Archive for March, 2011

The Four Pillars of Successful Products

Product creation can be a difficult and confusing process for many entrepreneurs, however, by realizing what makes products successful, we can better ensure our own success. In this post, I’m going to share the four pillars that almost all successful products have in common.

1. Balance

Good product execution depends on balance. Getting this right can mean being number one in your niche; getting it wrong can mean failure. Balance involves making all of the aspects of your product equally good.

There’s a reason why the Honda Civic has been one of the top-selling vehicles here for the past 15 years or so. It’s because it’s so perfectly balanced in so many areas – from driving dynamics, to fuel economy, to price.

Employing Honda’s formula to success is simple: balance your efforts equally across the board. Don’t spend all of your time and money developing an incredible product without putting equal effort into writing a
good sales copy and generating traffic. Doing so ensures that almost nobody will and your product, and the few people that do will be turned-off by a mediocre sales page.
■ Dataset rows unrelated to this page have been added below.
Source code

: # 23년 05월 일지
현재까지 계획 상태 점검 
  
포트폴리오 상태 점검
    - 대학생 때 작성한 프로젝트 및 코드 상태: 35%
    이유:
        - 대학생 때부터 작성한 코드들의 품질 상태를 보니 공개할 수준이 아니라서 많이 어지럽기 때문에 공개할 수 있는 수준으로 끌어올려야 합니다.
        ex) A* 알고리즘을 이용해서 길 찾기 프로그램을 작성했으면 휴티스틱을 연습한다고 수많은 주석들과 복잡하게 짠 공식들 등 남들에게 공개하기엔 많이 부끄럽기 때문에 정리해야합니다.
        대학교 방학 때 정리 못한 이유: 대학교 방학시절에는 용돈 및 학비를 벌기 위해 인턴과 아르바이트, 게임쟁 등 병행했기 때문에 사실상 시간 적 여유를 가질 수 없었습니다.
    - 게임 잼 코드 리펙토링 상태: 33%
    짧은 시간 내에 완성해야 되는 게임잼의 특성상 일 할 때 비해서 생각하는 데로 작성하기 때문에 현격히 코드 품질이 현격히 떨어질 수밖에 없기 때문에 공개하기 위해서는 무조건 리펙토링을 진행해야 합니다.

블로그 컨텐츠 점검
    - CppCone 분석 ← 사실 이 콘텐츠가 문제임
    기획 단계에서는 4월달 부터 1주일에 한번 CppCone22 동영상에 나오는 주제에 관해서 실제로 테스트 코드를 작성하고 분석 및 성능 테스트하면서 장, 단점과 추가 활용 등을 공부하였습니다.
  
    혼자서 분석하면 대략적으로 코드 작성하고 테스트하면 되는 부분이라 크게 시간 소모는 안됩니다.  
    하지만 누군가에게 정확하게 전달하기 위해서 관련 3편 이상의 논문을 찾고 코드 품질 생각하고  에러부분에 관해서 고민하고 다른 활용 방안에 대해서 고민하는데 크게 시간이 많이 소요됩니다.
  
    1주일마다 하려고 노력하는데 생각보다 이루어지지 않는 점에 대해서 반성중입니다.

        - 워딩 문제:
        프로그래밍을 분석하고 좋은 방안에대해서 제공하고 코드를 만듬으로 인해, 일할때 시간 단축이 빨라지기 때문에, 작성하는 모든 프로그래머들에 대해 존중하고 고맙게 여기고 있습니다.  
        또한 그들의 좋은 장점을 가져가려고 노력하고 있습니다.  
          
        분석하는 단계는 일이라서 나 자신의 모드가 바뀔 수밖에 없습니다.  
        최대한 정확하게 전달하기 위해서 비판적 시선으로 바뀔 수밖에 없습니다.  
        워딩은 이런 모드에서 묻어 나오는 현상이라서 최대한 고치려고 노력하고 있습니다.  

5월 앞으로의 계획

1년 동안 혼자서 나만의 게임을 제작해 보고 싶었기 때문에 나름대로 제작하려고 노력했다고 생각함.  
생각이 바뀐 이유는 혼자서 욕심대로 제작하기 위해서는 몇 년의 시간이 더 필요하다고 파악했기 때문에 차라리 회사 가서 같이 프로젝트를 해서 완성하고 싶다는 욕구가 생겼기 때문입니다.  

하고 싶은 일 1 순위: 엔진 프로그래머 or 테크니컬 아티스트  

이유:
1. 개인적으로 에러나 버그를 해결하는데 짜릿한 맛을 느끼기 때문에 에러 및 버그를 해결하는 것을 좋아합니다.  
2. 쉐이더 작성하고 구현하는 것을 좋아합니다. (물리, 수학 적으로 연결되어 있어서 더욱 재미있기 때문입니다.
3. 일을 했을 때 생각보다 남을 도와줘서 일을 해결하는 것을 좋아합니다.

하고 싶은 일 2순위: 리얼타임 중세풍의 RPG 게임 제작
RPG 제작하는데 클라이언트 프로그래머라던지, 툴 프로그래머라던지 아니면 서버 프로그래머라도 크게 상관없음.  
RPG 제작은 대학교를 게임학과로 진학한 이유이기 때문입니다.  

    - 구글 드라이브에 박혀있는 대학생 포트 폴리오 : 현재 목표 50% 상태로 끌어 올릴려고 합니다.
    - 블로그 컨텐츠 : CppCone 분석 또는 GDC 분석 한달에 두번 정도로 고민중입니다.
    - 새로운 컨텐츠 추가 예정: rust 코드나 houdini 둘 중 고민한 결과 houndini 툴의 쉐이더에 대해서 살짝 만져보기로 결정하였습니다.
At the same time, don’t spend all your time writing a great sales copy or generating server-crushing traffic without putting the same effort into developing a killer product. Neglecting your product will result in a high rate of refunds, which is almost worse than making no sales at all.

2. Functionality

Quick and shallow success can be built on flash and style, alone. However, if you’re looking to build lasting success, your product needs to be functional, first and foremost.

One of the many factors that set the original iPod apart from its competitors was its uncanny level of usability. It’s minimalistic design made it easy to know which buttons to press, right out of the box, and its straightforward
menus put apple on the map for intuitive user experiences. Finally, it’s simple design proved robust and functional for a wide variety of different customers.

If we can learn a thing or two from the iPod, it’s that functionality trumps features. What the iPod and most other Apple products lack in pure technical superiority and features, they more than make up for in end user experience.

Often, products that attempt to be a jack of all trades end up doing nothing extraordinarily well. Conversely, products made to serve a clear purpose do a single task incredibly well, and become the product of choice for a select audience.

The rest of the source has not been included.